EXERCISE MATERIALS
BEGIN

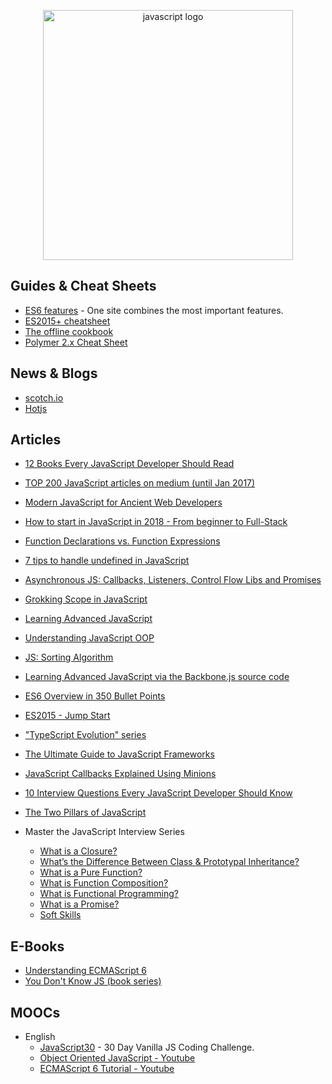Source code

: <p align="center">
  <img width="400" src="http://logo-load.com/uploads/posts/2016-09/javascript-logo.png"  alt="javascript logo">
</p>

## Guides & Cheat Sheets

- [ES6 features](http://es6-features.org) - One site combines the most important features.
- [ES2015+ cheatsheet](https://devhints.io/es6)
- [The offline cookbook](https://jakearchibald.com/2014/offline-cookbook/)
- [Polymer 2.x Cheat Sheet](https://meowni.ca/posts/polymer-2-cheatsheet/)

## News & Blogs

- [scotch.io](https://scotch.io/)
- [Hotjs](https://www.hotjs.net/)

## Articles

- [12 Books Every JavaScript Developer Should Read](https://medium.com/javascript-scene/12-books-every-javascript-developer-should-read-9da76157fb3)
- [TOP 200 JavaScript articles on medium (until Jan 2017)](https://hackernoon.com/top-200-javascript-articles-on-medium-until-jan-2017-a0c6a1bfe094)
- [Modern JavaScript for Ancient Web Developers](https://trackchanges.postlight.com/modern-javascript-for-ancient-web-developers-58e7cae050f9)
- [How to start in JavaScript in 2018 - From beginner to Full-Stack](http://fullstackengine.net/how-to-start-in-javascript-2018/?lipi=urn%3Ali%3Apage%3Ad_flagship3_search_srp_content%3BHpx5tsMPSGGSEN2MkUMU5g%3D%3D)
- [Function Declarations vs. Function Expressions](https://javascriptweblog.wordpress.com/2010/07/06/function-declarations-vs-function-expressions/)
- [7 tips to handle undefined in JavaScript](https://rainsoft.io/7-tips-to-handle-undefined-in-javascript/?utm_source=mybridge&utm_medium=blog&utm_campaign=read_more)
- [Asynchronous JS: Callbacks, Listeners, Control Flow Libs and Promises](http://sporto.github.io/blog/2012/12/09/callbacks-listeners-promises/)
- [Grokking Scope in JavaScript](https://code.tutsplus.com/tutorials/grokking-scope-in-javascript--cms-26259)
- [Learning Advanced JavaScript](https://johnresig.com/apps/learn/)
- [Understanding JavaScript OOP](http://robotlolita.me/2011/10/09/understanding-javascript-oop.html)
- [JS: Sorting Algorithm](http://khan4019.github.io/front-end-Interview-Questions/sort.html)
- [Learning Advanced JavaScript via the Backbone.js source code](http://chrisawren.com/posts/Learning-Advanced-JavaScript-via-the-Backbone-js-source-code)
- [ES6 Overview in 350 Bullet Points](https://ponyfoo.com/articles/es6)
- [ES2015 - Jump Start](https://juristr.com/blog/2015/08/jump-start-es2015/)
- ["TypeScript Evolution" series](https://blog.mariusschulz.com/2016/09/27/typescript-2-0-non-nullable-types)
- [The Ultimate Guide to JavaScript Frameworks](https://javascriptreport.com/the-ultimate-guide-to-javascript-frameworks/)
- [JavaScript Callbacks Explained Using Minions](https://medium.freecodecamp.org/javascript-callbacks-explained-using-minions-da272f4d9bcd)
- [10 Interview Questions Every JavaScript Developer Should Know](https://medium.com/javascript-scene/10-interview-questions-every-javascript-developer-should-know-6fa6bdf5ad95)
- [The Two Pillars of JavaScript](https://medium.com/javascript-scene/the-two-pillars-of-javascript-ee6f3281e7f3)

- Master the JavaScript Interview Series
  - [What is a Closure?](https://medium.com/javascript-scene/master-the-javascript-interview-what-is-a-closure-b2f0d2152b36)
  - [What’s the Difference Between Class & Prototypal Inheritance?](https://medium.com/javascript-scene/master-the-javascript-interview-what-s-the-difference-between-class-prototypal-inheritance-e4cd0a7562e9)
  - [What is a Pure Function?](https://medium.com/javascript-scene/master-the-javascript-interview-what-is-a-pure-function-d1c076bec976)
  - [What is Function Composition?](https://medium.com/javascript-scene/master-the-javascript-interview-what-is-function-composition-20dfb109a1a0)
  - [What is Functional Programming?](https://medium.com/javascript-scene/master-the-javascript-interview-what-is-functional-programming-7f218c68b3a0)
  - [What is a Promise?](https://medium.com/javascript-scene/master-the-javascript-interview-what-is-a-promise-27fc71e77261)
  - [Soft Skills](https://medium.com/javascript-scene/master-the-javascript-interview-soft-skills-a8a5fb02c466)

## E-Books

- [Understanding ECMAScript 6](https://leanpub.com/understandinges6/read/)
- [You Don't Know JS (book series)](https://github.com/getify/You-Dont-Know-JS)

## MOOCs

- English
  - [JavaScript30](https://javascript30.com/) - 30 Day Vanilla JS Coding Challenge.
  - [Object Oriented JavaScript - Youtube](https://www.youtube.com/watch?v=O8wwnhdkPE4)
  - [ECMAScript 6 Tutorial - Youtube](https://www.youtube.com/watch?v=Jakoi0G8lBg&t=2s)
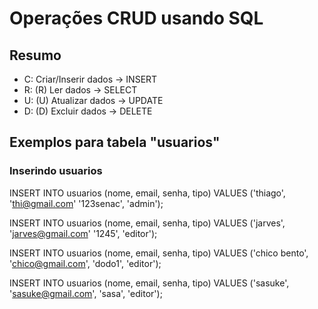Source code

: # Operações CRUD usando SQL

## Resumo

- C: Criar/Inserir dados        -> INSERT
- R: (R) Ler dados              -> SELECT
- U: (U) Atualizar dados        -> UPDATE
- D: (D) Excluir dados          -> DELETE


## Exemplos para tabela "usuarios"

### Inserindo usuarios

INSERT INTO usuarios (nome, email, senha, tipo)
VALUES ('thiago', 'thi@gmail.com' '123senac', 'admin');

INSERT INTO usuarios (nome, email, senha, tipo)
VALUES ('jarves', 'jarves@gmail.com' '1245', 'editor');

INSERT INTO usuarios (nome, email, senha, tipo)
VALUES ('chico bento', 'chico@gmail.com', 'dodo1', 'editor');

INSERT INTO usuarios (nome, email, senha, tipo)
VALUES ('sasuke', 'sasuke@gmail.com', 'sasa', 'editor');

END

PROBLEM
Take the entries shown above and quote them verbatim, passing over the pictures.

ANSWER BELOW
Source code

: <p align="center">
  <img width="400" src="http://logo-load.com/uploads/posts/2016-09/javascript-logo.png"  alt="javascript logo">
</p>

## Guides & Cheat Sheets

- [ES6 features](http://es6-features.org) - One site combines the most important features.
- [ES2015+ cheatsheet](https://devhints.io/es6)
- [The offline cookbook](https://jakearchibald.com/2014/offline-cookbook/)
- [Polymer 2.x Cheat Sheet](https://meowni.ca/posts/polymer-2-cheatsheet/)

## News & Blogs

- [scotch.io](https://scotch.io/)
- [Hotjs](https://www.hotjs.net/)

## Articles

- [12 Books Every JavaScript Developer Should Read](https://medium.com/javascript-scene/12-books-every-javascript-developer-should-read-9da76157fb3)
- [TOP 200 JavaScript articles on medium (until Jan 2017)](https://hackernoon.com/top-200-javascript-articles-on-medium-until-jan-2017-a0c6a1bfe094)
- [Modern JavaScript for Ancient Web Developers](https://trackchanges.postlight.com/modern-javascript-for-ancient-web-developers-58e7cae050f9)
- [How to start in JavaScript in 2018 - From beginner to Full-Stack](http://fullstackengine.net/how-to-start-in-javascript-2018/?lipi=urn%3Ali%3Apage%3Ad_flagship3_search_srp_content%3BHpx5tsMPSGGSEN2MkUMU5g%3D%3D)
- [Function Declarations vs. Function Expressions](https://javascriptweblog.wordpress.com/2010/07/06/function-declarations-vs-function-expressions/)
- [7 tips to handle undefined in JavaScript](https://rainsoft.io/7-tips-to-handle-undefined-in-javascript/?utm_source=mybridge&utm_medium=blog&utm_campaign=read_more)
- [Asynchronous JS: Callbacks, Listeners, Control Flow Libs and Promises](http://sporto.github.io/blog/2012/12/09/callbacks-listeners-promises/)
- [Grokking Scope in JavaScript](https://code.tutsplus.com/tutorials/grokking-scope-in-javascript--cms-26259)
- [Learning Advanced JavaScript](https://johnresig.com/apps/learn/)
- [Understanding JavaScript OOP](http://robotlolita.me/2011/10/09/understanding-javascript-oop.html)
- [JS: Sorting Algorithm](http://khan4019.github.io/front-end-Interview-Questions/sort.html)
- [Learning Advanced JavaScript via the Backbone.js source code](http://chrisawren.com/posts/Learning-Advanced-JavaScript-via-the-Backbone-js-source-code)
- [ES6 Overview in 350 Bullet Points](https://ponyfoo.com/articles/es6)
- [ES2015 - Jump Start](https://juristr.com/blog/2015/08/jump-start-es2015/)
- ["TypeScript Evolution" series](https://blog.mariusschulz.com/2016/09/27/typescript-2-0-non-nullable-types)
- [The Ultimate Guide to JavaScript Frameworks](https://javascriptreport.com/the-ultimate-guide-to-javascript-frameworks/)
- [JavaScript Callbacks Explained Using Minions](https://medium.freecodecamp.org/javascript-callbacks-explained-using-minions-da272f4d9bcd)
- [10 Interview Questions Every JavaScript Developer Should Know](https://medium.com/javascript-scene/10-interview-questions-every-javascript-developer-should-know-6fa6bdf5ad95)
- [The Two Pillars of JavaScript](https://medium.com/javascript-scene/the-two-pillars-of-javascript-ee6f3281e7f3)

- Master the JavaScript Interview Series
  - [What is a Closure?](https://medium.com/javascript-scene/master-the-javascript-interview-what-is-a-closure-b2f0d2152b36)
  - [What’s the Difference Between Class & Prototypal Inheritance?](https://medium.com/javascript-scene/master-the-javascript-interview-what-s-the-difference-between-class-prototypal-inheritance-e4cd0a7562e9)
  - [What is a Pure Function?](https://medium.com/javascript-scene/master-the-javascript-interview-what-is-a-pure-function-d1c076bec976)
  - [What is Function Composition?](https://medium.com/javascript-scene/master-the-javascript-interview-what-is-function-composition-20dfb109a1a0)
  - [What is Functional Programming?](https://medium.com/javascript-scene/master-the-javascript-interview-what-is-functional-programming-7f218c68b3a0)
  - [What is a Promise?](https://medium.com/javascript-scene/master-the-javascript-interview-what-is-a-promise-27fc71e77261)
  - [Soft Skills](https://medium.com/javascript-scene/master-the-javascript-interview-soft-skills-a8a5fb02c466)

## E-Books

- [Understanding ECMAScript 6](https://leanpub.com/understandinges6/read/)
- [You Don't Know JS (book series)](https://github.com/getify/You-Dont-Know-JS)

## MOOCs

- English
  - [JavaScript30](https://javascript30.com/) - 30 Day Vanilla JS Coding Challenge.
  - [Object Oriented JavaScript - Youtube](https://www.youtube.com/watch?v=O8wwnhdkPE4)
  - [ECMAScript 6 Tutorial - Youtube](https://www.youtube.com/watch?v=Jakoi0G8lBg&t=2s)
Source code

: # Operações CRUD usando SQL

## Resumo

- C: Criar/Inserir dados        -> INSERT
- R: (R) Ler dados              -> SELECT
- U: (U) Atualizar dados        -> UPDATE
- D: (D) Excluir dados          -> DELETE


## Exemplos para tabela "usuarios"

### Inserindo usuarios

INSERT INTO usuarios (nome, email, senha, tipo)
VALUES ('thiago', 'thi@gmail.com' '123senac', 'admin');

INSERT INTO usuarios (nome, email, senha, tipo)
VALUES ('jarves', 'jarves@gmail.com' '1245', 'editor');

INSERT INTO usuarios (nome, email, senha, tipo)
VALUES ('chico bento', 'chico@gmail.com', 'dodo1', 'editor');

INSERT INTO usuarios (nome, email, senha, tipo)
VALUES ('sasuke', 'sasuke@gmail.com', 'sasa', 'editor');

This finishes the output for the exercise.